When sponsors sign on to support your event, one of the first things they want is to see their sponsor access is live — logo on the event page, name in the lineup, presence that proves the partnership is real. That’s a reasonable ask. But how you handle when and how that visibility goes up can make or break your workflow.

Here’s a breakdown of your options, the tradeoffs, and what actually works best.


The Sponsor Invite Link

The quickest path to getting a sponsor visible on your event is sharing the Sponsor Invite Link. With it, sponsors can log in and add their own details — logo, description, website, social links — without waiting on you to do it for them.

Why this works well: Sponsors love it. They don’t have to send you assets, wait for you to upload them, then follow up to make sure everything looks right. They own the process, they move at their own pace, and they feel in control of how their brand shows up. For your team, it means one less back-and-forth in the inbox.

Sponsor Access invite email

Email sponsors receive once invited

Screen for invited sponsors to fill out their information

Screen for invited sponsors to fill out their information

Dashboard after sponsor invite has been sent

Dashboard after sponsor invite has been sent

The catch: The invite link gives sponsors access to add their profile before payment is confirmed. That means a sponsor could technically go live on your event page — visible to attendees and the public — without having paid yet. For most established sponsors that’s a non-issue, but for new or smaller partners, it’s worth being intentional about when you share that link.

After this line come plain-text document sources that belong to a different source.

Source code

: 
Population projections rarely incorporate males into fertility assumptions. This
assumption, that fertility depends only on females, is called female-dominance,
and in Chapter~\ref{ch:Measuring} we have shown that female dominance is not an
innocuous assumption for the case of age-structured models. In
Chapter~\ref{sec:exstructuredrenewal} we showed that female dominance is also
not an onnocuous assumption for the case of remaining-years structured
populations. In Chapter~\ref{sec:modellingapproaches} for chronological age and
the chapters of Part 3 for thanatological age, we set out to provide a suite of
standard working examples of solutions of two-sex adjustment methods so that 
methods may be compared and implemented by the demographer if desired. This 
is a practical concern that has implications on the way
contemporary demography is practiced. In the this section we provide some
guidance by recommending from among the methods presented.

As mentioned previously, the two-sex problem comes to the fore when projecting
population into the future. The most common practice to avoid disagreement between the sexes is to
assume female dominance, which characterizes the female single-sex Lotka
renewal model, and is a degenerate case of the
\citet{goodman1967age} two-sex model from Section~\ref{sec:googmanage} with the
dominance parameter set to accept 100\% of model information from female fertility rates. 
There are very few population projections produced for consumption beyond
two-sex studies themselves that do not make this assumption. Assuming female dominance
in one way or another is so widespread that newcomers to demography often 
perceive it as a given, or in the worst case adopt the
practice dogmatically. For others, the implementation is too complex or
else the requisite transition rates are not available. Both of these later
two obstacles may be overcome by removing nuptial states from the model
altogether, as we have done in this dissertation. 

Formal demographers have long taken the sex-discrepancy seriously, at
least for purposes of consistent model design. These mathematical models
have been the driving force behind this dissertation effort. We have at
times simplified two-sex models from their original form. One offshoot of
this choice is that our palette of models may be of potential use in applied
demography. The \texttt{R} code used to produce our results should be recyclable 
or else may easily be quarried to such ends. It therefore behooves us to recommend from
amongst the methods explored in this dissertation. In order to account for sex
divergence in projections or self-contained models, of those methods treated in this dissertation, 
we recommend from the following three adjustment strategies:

The Workaround: A Custom Event With Registration Disabled

If you need a sponsor to have a place to build out their profile without it going publicly live on your main event, there’s a clean solution: create a custom event and turn off registration.

This gives sponsors a sandbox — somewhere they can upload assets, review how their profile looks, and get comfortable with the platform — without any of it being attendee-facing. Once payment clears and everything looks good, you move them over to the live event.

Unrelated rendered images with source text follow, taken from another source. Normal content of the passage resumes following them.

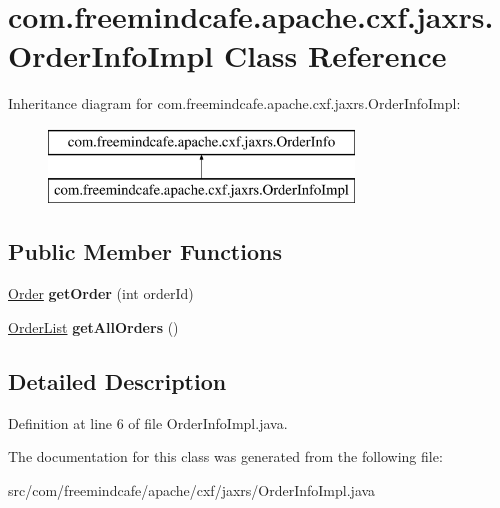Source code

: \hypertarget{classcom_1_1freemindcafe_1_1apache_1_1cxf_1_1jaxrs_1_1_order_info_impl}{}\section{com.\+freemindcafe.\+apache.\+cxf.\+jaxrs.\+Order\+Info\+Impl Class Reference}
\label{classcom_1_1freemindcafe_1_1apache_1_1cxf_1_1jaxrs_1_1_order_info_impl}
Inheritance diagram for com.\+freemindcafe.\+apache.\+cxf.\+jaxrs.\+Order\+Info\+Impl\+:\begin{figure}[H]
\begin{center}
\leavevmode
\includegraphics[height=2.000000cm]{classcom_1_1freemindcafe_1_1apache_1_1cxf_1_1jaxrs_1_1_order_info_impl}
\end{center}
\end{figure}
\subsection*{Public Member Functions}
\begin{DoxyCompactItemize}
\item 
\hypertarget{classcom_1_1freemindcafe_1_1apache_1_1cxf_1_1jaxrs_1_1_order_info_impl_a146b0623f7e2d1254f7ec5754fda4766}{}\hyperlink{classcom_1_1freemindcafe_1_1apache_1_1cxf_1_1jaxrs_1_1_order}{Order} {\bfseries get\+Order} (int order\+Id)\label{classcom_1_1freemindcafe_1_1apache_1_1cxf_1_1jaxrs_1_1_order_info_impl_a146b0623f7e2d1254f7ec5754fda4766}

\item 
\hypertarget{classcom_1_1freemindcafe_1_1apache_1_1cxf_1_1jaxrs_1_1_order_info_impl_ab640971da3ab7dc44e39c7e5b208f704}{}\hyperlink{classcom_1_1freemindcafe_1_1apache_1_1cxf_1_1jaxrs_1_1_order_list}{Order\+List} {\bfseries get\+All\+Orders} ()\label{classcom_1_1freemindcafe_1_1apache_1_1cxf_1_1jaxrs_1_1_order_info_impl_ab640971da3ab7dc44e39c7e5b208f704}

\end{DoxyCompactItemize}


\subsection{Detailed Description}


Definition at line 6 of file Order\+Info\+Impl.\+java.



The documentation for this class was generated from the following file\+:\begin{DoxyCompactItemize}
\item 
src/com/freemindcafe/apache/cxf/jaxrs/Order\+Info\+Impl.\+java\end{DoxyCompactItemize}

It’s a bit more setup on your end, but it gives you a clean gate between “sponsor is configuring” and “sponsor is confirmed.”


The Invoice Feature

For teams that need a clear paper trail before granting access, the Invoice feature ties everything together. You can generate and send an invoice directly through the platform, keeping payment and access in the same workflow rather than juggling external tools.

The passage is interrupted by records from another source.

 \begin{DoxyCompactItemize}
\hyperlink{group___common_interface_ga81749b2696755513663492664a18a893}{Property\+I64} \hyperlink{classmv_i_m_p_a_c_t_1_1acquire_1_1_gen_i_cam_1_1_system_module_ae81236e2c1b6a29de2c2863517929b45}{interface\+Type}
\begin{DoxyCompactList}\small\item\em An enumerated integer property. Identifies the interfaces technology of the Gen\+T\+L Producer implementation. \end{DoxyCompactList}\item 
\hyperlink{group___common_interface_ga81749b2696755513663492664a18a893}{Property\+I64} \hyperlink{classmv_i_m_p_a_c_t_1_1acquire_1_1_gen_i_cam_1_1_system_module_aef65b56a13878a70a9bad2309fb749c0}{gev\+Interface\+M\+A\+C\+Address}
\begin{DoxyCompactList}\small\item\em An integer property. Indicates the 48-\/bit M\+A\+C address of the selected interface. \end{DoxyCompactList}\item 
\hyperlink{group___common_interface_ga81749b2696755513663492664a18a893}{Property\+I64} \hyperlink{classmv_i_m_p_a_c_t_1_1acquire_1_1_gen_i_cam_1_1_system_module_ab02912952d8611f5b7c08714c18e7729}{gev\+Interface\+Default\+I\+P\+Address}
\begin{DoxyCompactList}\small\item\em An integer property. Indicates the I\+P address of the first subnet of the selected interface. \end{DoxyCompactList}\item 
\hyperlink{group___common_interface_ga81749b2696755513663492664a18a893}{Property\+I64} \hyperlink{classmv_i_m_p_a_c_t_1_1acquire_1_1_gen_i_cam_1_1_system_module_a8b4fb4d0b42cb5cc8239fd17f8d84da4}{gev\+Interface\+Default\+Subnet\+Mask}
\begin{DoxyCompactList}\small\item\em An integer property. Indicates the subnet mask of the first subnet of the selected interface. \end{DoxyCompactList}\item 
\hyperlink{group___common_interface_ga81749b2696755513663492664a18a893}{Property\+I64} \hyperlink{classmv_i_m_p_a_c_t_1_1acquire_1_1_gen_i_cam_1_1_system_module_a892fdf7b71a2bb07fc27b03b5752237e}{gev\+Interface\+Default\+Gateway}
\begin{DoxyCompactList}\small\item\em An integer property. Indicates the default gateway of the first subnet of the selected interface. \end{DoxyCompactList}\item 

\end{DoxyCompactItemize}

Once an invoice is issued, you have a documented record of the commitment — which makes it a lot easier to decide when it’s appropriate to hand over that invite link or move a sponsor to a live event.


The Bottom Line: People Want Self-Serve and Easy

Sponsors are busy. They’re not going to fill out a form, email you a logo, wait three days, and then follow up about the status. The more friction in the process, the more likely things fall through the cracks — or the more likely they just go with a different event that made it easier.

The invite link exists because self-serve works. Sponsors get visibility faster, your team saves time, and the whole onboarding feels professional. The key is pairing that ease with the right guardrails — whether that’s using the invoice feature to confirm commitment first, or using a staging event to keep things tidy until everything’s official.

The goal is a process that’s smooth for sponsors and in control for you. With the right combination of these tools, you can have both.